(Task instructions) For this exercise, transcribe all of the records exactly as given.

═══ Information supplied

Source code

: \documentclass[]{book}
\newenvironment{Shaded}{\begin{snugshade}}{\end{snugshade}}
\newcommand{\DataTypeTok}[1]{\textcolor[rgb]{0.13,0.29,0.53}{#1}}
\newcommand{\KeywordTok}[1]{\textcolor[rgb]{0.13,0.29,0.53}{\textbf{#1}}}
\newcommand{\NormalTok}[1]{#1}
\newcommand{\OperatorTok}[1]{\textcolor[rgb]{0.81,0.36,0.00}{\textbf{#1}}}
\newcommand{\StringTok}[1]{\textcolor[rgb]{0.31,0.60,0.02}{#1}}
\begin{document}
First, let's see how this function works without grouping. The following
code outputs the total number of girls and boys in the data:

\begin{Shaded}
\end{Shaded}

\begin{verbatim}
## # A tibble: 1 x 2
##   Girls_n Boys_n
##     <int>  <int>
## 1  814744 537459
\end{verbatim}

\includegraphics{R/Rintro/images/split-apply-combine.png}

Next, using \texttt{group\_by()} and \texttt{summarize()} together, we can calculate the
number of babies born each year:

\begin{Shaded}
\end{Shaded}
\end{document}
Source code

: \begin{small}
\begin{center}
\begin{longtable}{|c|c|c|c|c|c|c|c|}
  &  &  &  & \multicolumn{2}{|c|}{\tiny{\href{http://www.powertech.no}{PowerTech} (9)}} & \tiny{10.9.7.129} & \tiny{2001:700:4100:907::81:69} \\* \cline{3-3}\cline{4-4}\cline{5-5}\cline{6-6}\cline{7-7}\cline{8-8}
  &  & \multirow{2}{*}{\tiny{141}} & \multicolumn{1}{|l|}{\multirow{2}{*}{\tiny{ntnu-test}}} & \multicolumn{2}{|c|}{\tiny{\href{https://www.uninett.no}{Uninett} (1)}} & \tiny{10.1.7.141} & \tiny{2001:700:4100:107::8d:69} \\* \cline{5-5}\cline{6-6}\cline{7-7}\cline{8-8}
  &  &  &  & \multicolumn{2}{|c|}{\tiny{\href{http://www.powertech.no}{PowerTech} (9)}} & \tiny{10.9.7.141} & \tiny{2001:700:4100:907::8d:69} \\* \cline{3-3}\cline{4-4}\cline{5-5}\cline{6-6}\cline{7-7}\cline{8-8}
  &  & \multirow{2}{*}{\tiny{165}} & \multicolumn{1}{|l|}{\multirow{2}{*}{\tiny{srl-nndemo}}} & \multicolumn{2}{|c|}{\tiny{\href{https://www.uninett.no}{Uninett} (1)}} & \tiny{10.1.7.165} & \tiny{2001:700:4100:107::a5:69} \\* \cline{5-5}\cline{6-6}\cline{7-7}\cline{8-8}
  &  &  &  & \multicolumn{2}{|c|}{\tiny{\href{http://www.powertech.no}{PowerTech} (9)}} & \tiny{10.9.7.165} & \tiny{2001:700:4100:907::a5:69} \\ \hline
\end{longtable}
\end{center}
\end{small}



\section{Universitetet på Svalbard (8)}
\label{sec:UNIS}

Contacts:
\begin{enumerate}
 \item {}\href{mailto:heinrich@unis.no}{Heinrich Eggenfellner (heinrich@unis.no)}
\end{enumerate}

══════

(Response area)
Source code

: \documentclass[]{book}
\newenvironment{Shaded}{\begin{snugshade}}{\end{snugshade}}
\newcommand{\DataTypeTok}[1]{\textcolor[rgb]{0.13,0.29,0.53}{#1}}
\newcommand{\KeywordTok}[1]{\textcolor[rgb]{0.13,0.29,0.53}{\textbf{#1}}}
\newcommand{\NormalTok}[1]{#1}
\newcommand{\OperatorTok}[1]{\textcolor[rgb]{0.81,0.36,0.00}{\textbf{#1}}}
\newcommand{\StringTok}[1]{\textcolor[rgb]{0.31,0.60,0.02}{#1}}
\begin{document}
First, let's see how this function works without grouping. The following
code outputs the total number of girls and boys in the data:

\begin{Shaded}
\end{Shaded}

\begin{verbatim}
## # A tibble: 1 x 2
##   Girls_n Boys_n
##     <int>  <int>
## 1  814744 537459
\end{verbatim}

\includegraphics{R/Rintro/images/split-apply-combine.png}

Next, using \texttt{group\_by()} and \texttt{summarize()} together, we can calculate the
number of babies born each year:

\begin{Shaded}
\end{Shaded}
\end{document}
Source code

: \begin{small}
\begin{center}
\begin{longtable}{|c|c|c|c|c|c|c|c|}
  &  &  &  & \multicolumn{2}{|c|}{\tiny{\href{http://www.powertech.no}{PowerTech} (9)}} & \tiny{10.9.7.129} & \tiny{2001:700:4100:907::81:69} \\* \cline{3-3}\cline{4-4}\cline{5-5}\cline{6-6}\cline{7-7}\cline{8-8}
  &  & \multirow{2}{*}{\tiny{141}} & \multicolumn{1}{|l|}{\multirow{2}{*}{\tiny{ntnu-test}}} & \multicolumn{2}{|c|}{\tiny{\href{https://www.uninett.no}{Uninett} (1)}} & \tiny{10.1.7.141} & \tiny{2001:700:4100:107::8d:69} \\* \cline{5-5}\cline{6-6}\cline{7-7}\cline{8-8}
  &  &  &  & \multicolumn{2}{|c|}{\tiny{\href{http://www.powertech.no}{PowerTech} (9)}} & \tiny{10.9.7.141} & \tiny{2001:700:4100:907::8d:69} \\* \cline{3-3}\cline{4-4}\cline{5-5}\cline{6-6}\cline{7-7}\cline{8-8}
  &  & \multirow{2}{*}{\tiny{165}} & \multicolumn{1}{|l|}{\multirow{2}{*}{\tiny{srl-nndemo}}} & \multicolumn{2}{|c|}{\tiny{\href{https://www.uninett.no}{Uninett} (1)}} & \tiny{10.1.7.165} & \tiny{2001:700:4100:107::a5:69} \\* \cline{5-5}\cline{6-6}\cline{7-7}\cline{8-8}
  &  &  &  & \multicolumn{2}{|c|}{\tiny{\href{http://www.powertech.no}{PowerTech} (9)}} & \tiny{10.9.7.165} & \tiny{2001:700:4100:907::a5:69} \\ \hline
\end{longtable}
\end{center}
\end{small}



\section{Universitetet på Svalbard (8)}
\label{sec:UNIS}

Contacts:
\begin{enumerate}
 \item {}\href{mailto:heinrich@unis.no}{Heinrich Eggenfellner (heinrich@unis.no)}
\end{enumerate}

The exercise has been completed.